*Instructions to follow*.
Your task is to repeat exactly the lines below between the line holding "Microsoft 365 監査ログを有効にする" and the line holding "1. 管理者の資格情報でサインインします。", inclusive, and only those.

*Entries provided*.
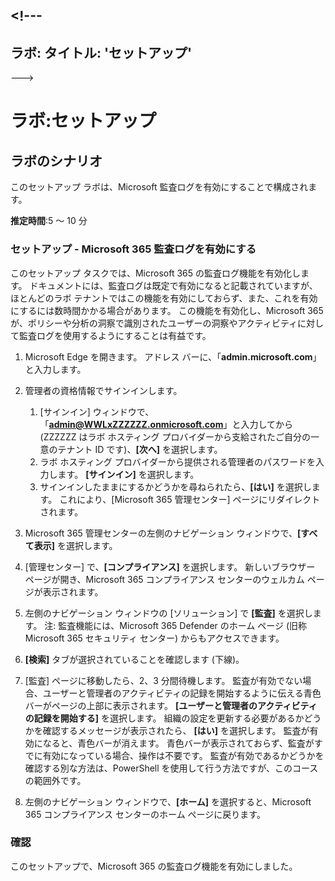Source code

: <a name="---"></a><!---
---
ラボ: タイトル: 'セットアップ'
---
--->

# <a name="lab-setup"></a>ラボ:セットアップ

## <a name="lab-scenario"></a>ラボのシナリオ

このセットアップ ラボは、Microsoft 監査ログを有効にすることで構成されます。

**推定時間**:5 ～ 10 分

### <a name="setup---enable-microsoft-365-audit-log"></a>セットアップ - Microsoft 365 監査ログを有効にする

このセットアップ タスクでは、Microsoft 365 の監査ログ機能を有効化します。  ドキュメントには、監査ログは既定で有効になると記載されていますが、ほとんどのラボ テナントではこの機能を有効にしておらず、また、これを有効にするには数時間かかる場合があります。  この機能を有効化し、Microsoft 365 が、ポリシーや分析の洞察で識別されたユーザーの洞察やアクティビティに対して監査ログを使用するようにすることは有益です。

1. Microsoft Edge を開きます。 アドレス バーに、「**admin.microsoft.com**」と入力します。

1. 管理者の資格情報でサインインします。
    1. [サインイン] ウィンドウで、「**admin@WWLxZZZZZZ.onmicrosoft.com**」と入力してから (ZZZZZZ はラボ ホスティング プロバイダーから支給されたご自分の一意のテナント ID です)、**[次へ]** を選択します。
    1. ラボ ホスティング プロバイダーから提供される管理者のパスワードを入力します。 **[サインイン]** を選択します。
    1. サインインしたままにするかどうかを尋ねられたら、**[はい]** を選択します。 これにより、[Microsoft 365 管理センター] ページにリダイレクトされます。

1. Microsoft 365 管理センターの左側のナビゲーション ウィンドウで、**[すべて表示]** を選択します。

1. [管理センター] で、**[コンプライアンス]** を選択します。  新しいブラウザー ページが開き、Microsoft 365 コンプライアンス センターのウェルカム ページが表示されます。  

1. 左側のナビゲーション ウィンドウの [ソリューション] で **[監査]** を選択します。  注: 監査機能には、Microsoft 365 Defender のホーム ページ (旧称 Microsoft 365 セキュリティ センター) からもアクセスできます。

1. **[検索]** タブが選択されていることを確認します (下線)。

1. [監査] ページに移動したら、2、3 分間待機します。  監査が有効でない場合、ユーザーと管理者のアクティビティの記録を開始するように伝える青色バーがページの上部に表示されます。  **[ユーザーと管理者のアクティビティの記録を開始する]** を選択します。  組織の設定を更新する必要があるかどうかを確認するメッセージが表示されたら、 **[はい]** を選択します。 監査が有効になると、青色バーが消えます。  青色バーが表示されておらず、監査がすでに有効になっている場合、操作は不要です。  監査が有効であるかどうかを確認する別な方法は、PowerShell を使用して行う方法ですが、このコースの範囲外です。

1. 左側のナビゲーション ウィンドウで、**[ホーム]** を選択すると、Microsoft 365 コンプライアンス センターのホーム ページに戻ります。

### <a name="review"></a>確認

このセットアップで、Microsoft 365 の監査ログ機能を有効にしました。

*Reply*.
### <a name="setup---enable-microsoft-365-audit-log"></a>セットアップ - Microsoft 365 監査ログを有効にする

このセットアップ タスクでは、Microsoft 365 の監査ログ機能を有効化します。  ドキュメントには、監査ログは既定で有効になると記載されていますが、ほとんどのラボ テナントではこの機能を有効にしておらず、また、これを有効にするには数時間かかる場合があります。  この機能を有効化し、Microsoft 365 が、ポリシーや分析の洞察で識別されたユーザーの洞察やアクティビティに対して監査ログを使用するようにすることは有益です。

1. Microsoft Edge を開きます。 アドレス バーに、「**admin.microsoft.com**」と入力します。

1. 管理者の資格情報でサインインします。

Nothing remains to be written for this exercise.